1L’usage des dispositifs numériques est devenu incontournable dans les mobilisations et les conflits sociaux. Ce succès s’explique par les nombreuses possibilités que semble offrir le « réseau des réseaux » (p. 16) : rendre visible une action sans passer par des intermédiaires ou par le « jeu médiatique dominant » (p. 18), élargir le spectre des participants aux dynamiques protestataires, organiser le militantisme à distance, entretenir les débats et logiques contestataires durant les périodes ordinaires, faire circuler l’information et les savoirs militants, etc. Dans ce contexte de montée en puissance des réseaux sociaux numériques, de nombreux chercheurs ont mené, ces dernières années, des enquêtes empiriques pour interroger les reconfigurations des formes de mobilisations sociales et questionner les fantasmes technophiles. Face à ce riche foisonnement, il est parfois difficile de faire ressortir des axes et résultats synthétiques. L’ambition de cet ouvrage est bien de fournir au lecteur des repères pour saisir les enjeux de cette rencontre entre technologies médiatiques et critiques sociales. Les auteurs — Fabien Granjon (professeur de sciences de l’information et de la communication, Université Paris 8, CEMTI), avec Venetia Papa (docteure en sciences de l’information et de la communication, chercheuse à Cyprus University of Technology, Department of Communication and Internet Studies) et Gökçe Tuncel (doctorante en sociologie, EHESS, CESPRA) — proposent une synthèse de travaux déjà publiés, relevant majoritairement des sciences de l’information et de la communication (Madeleine Akrich, Romain Badouard, Jean-Jacques Cheval, Peter Dahlgren, Paola Sedda) et de la sociologie des médias et de l’action collective (Lance Benett, Manuel Castells, William A. Gamson, Bert Klandermans, Armand Mattelart, Alberto Melucci), mais aussi des sciences politiques (Loïc Blondiaux, Jacques Gerstlé, Sydney Tarrow) et de l’anthropologie (Gabriella Coleman), en développant une discussion critique sur cet état de l’art. Fabien Granjon s’appuie également sur ses propres travaux sur l’Internet militant.

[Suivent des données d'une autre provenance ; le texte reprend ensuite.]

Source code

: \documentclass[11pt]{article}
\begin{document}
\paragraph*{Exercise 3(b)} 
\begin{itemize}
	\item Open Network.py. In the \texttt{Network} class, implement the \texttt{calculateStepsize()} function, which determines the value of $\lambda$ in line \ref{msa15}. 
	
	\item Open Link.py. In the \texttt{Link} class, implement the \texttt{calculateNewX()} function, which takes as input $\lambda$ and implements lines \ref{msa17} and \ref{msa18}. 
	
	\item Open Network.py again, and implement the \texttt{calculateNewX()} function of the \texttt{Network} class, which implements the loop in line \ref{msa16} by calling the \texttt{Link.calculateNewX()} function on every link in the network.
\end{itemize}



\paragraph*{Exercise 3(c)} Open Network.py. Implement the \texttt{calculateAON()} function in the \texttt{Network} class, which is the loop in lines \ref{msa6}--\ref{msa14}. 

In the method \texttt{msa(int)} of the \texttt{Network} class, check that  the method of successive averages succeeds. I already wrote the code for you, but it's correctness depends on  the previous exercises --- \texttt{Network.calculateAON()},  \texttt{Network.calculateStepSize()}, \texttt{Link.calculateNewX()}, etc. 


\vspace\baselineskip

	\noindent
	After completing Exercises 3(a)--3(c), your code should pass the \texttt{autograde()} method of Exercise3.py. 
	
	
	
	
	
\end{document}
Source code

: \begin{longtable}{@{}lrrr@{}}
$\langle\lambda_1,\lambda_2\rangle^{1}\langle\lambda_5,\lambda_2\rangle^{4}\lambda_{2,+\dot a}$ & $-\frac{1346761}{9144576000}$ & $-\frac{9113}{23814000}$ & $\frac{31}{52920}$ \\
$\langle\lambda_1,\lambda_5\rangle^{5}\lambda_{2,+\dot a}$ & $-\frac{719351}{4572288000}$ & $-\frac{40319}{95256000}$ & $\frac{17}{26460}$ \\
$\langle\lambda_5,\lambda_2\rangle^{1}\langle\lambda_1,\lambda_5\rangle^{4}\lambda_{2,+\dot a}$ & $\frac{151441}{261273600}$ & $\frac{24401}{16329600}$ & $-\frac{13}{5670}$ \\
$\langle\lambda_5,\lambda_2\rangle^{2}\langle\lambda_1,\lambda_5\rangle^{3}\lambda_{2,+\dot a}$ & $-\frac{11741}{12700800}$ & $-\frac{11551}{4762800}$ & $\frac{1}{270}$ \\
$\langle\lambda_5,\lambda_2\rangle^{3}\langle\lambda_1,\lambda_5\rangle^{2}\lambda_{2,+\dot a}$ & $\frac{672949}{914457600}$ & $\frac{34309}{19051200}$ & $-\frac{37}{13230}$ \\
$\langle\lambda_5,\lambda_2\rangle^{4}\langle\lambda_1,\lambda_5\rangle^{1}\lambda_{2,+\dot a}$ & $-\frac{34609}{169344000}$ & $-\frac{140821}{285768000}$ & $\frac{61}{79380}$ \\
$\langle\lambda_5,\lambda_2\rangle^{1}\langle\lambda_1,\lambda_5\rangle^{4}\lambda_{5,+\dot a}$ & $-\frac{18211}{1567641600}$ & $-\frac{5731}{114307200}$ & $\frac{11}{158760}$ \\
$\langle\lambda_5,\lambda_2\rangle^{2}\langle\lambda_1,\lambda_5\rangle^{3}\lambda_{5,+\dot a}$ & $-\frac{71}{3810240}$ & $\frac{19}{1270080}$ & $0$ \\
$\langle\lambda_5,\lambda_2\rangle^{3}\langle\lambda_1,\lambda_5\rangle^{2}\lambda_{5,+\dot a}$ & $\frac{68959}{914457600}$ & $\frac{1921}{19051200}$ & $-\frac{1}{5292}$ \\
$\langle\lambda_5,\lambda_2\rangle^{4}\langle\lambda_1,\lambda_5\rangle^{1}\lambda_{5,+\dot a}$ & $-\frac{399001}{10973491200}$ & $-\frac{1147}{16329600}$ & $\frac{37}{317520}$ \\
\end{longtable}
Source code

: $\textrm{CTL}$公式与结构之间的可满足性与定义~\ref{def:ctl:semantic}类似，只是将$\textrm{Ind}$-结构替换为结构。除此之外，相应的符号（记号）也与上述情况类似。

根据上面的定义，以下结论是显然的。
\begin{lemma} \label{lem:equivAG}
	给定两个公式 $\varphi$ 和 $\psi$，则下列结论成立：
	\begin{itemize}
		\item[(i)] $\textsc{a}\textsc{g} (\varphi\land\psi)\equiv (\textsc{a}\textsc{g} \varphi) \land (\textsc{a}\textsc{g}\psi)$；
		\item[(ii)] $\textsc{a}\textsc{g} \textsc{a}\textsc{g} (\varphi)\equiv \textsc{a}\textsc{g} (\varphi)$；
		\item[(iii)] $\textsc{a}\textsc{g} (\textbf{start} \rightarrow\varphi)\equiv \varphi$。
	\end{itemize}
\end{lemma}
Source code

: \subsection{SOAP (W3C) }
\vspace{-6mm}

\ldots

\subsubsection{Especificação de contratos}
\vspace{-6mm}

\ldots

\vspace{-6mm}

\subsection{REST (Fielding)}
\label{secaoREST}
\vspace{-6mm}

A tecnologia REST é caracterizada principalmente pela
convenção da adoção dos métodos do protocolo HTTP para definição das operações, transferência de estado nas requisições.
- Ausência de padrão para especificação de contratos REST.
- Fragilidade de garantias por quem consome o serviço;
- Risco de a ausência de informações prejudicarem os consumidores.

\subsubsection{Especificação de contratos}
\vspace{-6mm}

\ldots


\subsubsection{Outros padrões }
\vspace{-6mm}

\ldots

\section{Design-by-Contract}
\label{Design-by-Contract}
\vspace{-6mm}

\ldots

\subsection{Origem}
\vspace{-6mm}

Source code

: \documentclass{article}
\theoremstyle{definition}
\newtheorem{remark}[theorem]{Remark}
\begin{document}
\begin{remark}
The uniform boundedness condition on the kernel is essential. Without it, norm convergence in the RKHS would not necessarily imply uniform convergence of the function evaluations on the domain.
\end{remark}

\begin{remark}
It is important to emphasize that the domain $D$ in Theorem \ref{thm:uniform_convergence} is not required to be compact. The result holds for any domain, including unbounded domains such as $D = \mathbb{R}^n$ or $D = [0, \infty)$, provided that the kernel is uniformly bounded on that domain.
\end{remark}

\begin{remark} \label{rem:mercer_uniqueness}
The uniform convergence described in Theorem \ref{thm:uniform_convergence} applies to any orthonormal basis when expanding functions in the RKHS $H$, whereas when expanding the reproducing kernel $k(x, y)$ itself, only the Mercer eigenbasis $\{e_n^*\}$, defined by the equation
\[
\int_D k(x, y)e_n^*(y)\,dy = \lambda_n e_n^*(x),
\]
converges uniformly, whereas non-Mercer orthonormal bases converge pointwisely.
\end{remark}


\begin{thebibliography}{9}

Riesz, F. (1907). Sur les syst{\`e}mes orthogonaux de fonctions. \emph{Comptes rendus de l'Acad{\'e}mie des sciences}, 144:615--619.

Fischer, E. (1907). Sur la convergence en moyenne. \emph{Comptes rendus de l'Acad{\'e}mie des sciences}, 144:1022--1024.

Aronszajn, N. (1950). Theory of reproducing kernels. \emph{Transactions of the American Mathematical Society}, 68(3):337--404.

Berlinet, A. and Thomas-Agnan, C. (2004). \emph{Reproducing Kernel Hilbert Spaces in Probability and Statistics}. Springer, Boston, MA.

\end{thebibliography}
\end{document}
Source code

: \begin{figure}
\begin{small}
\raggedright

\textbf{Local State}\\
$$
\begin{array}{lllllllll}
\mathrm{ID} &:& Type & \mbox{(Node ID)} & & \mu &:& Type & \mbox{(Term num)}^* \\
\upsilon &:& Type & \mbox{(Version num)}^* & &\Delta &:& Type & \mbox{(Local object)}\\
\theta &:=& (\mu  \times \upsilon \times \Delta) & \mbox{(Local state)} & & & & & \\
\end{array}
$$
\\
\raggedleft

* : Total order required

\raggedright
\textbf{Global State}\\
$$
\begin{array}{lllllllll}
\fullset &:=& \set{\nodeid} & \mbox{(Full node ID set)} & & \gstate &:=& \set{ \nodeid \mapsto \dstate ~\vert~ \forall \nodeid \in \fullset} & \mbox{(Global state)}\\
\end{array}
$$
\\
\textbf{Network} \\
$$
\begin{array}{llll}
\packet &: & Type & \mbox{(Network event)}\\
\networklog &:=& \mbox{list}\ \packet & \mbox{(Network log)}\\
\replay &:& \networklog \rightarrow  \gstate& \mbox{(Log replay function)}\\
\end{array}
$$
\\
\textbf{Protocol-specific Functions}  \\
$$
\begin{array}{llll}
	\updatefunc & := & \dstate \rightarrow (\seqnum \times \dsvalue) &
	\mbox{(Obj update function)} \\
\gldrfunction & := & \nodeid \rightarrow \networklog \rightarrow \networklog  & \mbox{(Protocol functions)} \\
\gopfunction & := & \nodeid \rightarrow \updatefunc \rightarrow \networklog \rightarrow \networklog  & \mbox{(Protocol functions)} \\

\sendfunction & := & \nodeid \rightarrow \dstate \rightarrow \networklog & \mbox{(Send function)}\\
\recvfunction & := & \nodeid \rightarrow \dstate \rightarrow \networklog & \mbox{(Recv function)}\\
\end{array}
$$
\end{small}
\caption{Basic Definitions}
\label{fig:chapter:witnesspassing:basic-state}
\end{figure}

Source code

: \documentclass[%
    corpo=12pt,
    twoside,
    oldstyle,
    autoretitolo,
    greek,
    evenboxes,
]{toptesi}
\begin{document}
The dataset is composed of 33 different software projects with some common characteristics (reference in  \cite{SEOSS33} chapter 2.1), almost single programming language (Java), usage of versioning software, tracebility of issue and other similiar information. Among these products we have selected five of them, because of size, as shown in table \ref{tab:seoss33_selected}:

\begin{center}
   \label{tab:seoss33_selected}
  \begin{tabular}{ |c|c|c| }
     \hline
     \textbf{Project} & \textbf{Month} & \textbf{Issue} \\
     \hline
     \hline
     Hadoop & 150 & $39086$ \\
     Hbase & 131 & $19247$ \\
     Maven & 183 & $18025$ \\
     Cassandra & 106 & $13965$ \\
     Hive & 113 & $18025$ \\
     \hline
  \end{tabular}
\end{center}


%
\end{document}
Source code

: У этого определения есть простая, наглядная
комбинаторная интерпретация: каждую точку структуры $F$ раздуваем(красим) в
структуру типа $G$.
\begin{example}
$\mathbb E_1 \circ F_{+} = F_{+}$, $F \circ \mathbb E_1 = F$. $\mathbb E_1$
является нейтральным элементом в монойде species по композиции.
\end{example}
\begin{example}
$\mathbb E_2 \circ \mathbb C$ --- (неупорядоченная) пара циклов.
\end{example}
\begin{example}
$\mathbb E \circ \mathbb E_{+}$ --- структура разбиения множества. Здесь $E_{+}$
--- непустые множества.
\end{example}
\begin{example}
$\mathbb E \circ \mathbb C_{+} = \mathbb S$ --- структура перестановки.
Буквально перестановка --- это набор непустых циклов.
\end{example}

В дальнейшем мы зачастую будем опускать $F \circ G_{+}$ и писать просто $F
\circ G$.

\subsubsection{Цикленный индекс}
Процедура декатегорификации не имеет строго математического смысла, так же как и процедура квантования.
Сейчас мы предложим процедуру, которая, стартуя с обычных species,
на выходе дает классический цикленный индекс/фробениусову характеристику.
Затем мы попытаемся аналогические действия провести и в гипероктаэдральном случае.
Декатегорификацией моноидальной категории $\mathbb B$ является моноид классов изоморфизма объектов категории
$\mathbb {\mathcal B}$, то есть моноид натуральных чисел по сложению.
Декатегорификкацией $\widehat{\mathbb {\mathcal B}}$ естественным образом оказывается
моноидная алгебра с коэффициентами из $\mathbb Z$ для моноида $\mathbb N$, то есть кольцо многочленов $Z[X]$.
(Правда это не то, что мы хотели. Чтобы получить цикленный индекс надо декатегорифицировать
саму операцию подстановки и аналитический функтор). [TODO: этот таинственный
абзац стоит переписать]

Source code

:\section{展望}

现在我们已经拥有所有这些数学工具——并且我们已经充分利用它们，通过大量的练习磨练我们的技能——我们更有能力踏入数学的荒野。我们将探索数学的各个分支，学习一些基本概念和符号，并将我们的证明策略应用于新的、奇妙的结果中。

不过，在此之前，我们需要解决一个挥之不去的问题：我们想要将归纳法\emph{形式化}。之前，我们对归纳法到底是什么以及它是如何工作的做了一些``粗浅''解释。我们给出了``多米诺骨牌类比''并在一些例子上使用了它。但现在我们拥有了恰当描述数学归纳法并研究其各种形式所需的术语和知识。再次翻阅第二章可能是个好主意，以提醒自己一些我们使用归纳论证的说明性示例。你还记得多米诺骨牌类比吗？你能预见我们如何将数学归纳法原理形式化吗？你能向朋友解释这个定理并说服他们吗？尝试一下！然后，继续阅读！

2Malgré le titre de l’ouvrage et l’expertise de l’auteur principal, il ne s’agit pas de faire du numérique le seul outil — voire l’unique moteur — de renouvellement des logiques contestataires. Les auteurs ont ainsi fait le choix de redonner une épaisseur historique aux usages politiques des technologies médiatiques afin notamment de « se prémunir de l’idée que le “renouveau” des logiques contestataires serait le précipité techno-logique du progrès technique » (p. 19).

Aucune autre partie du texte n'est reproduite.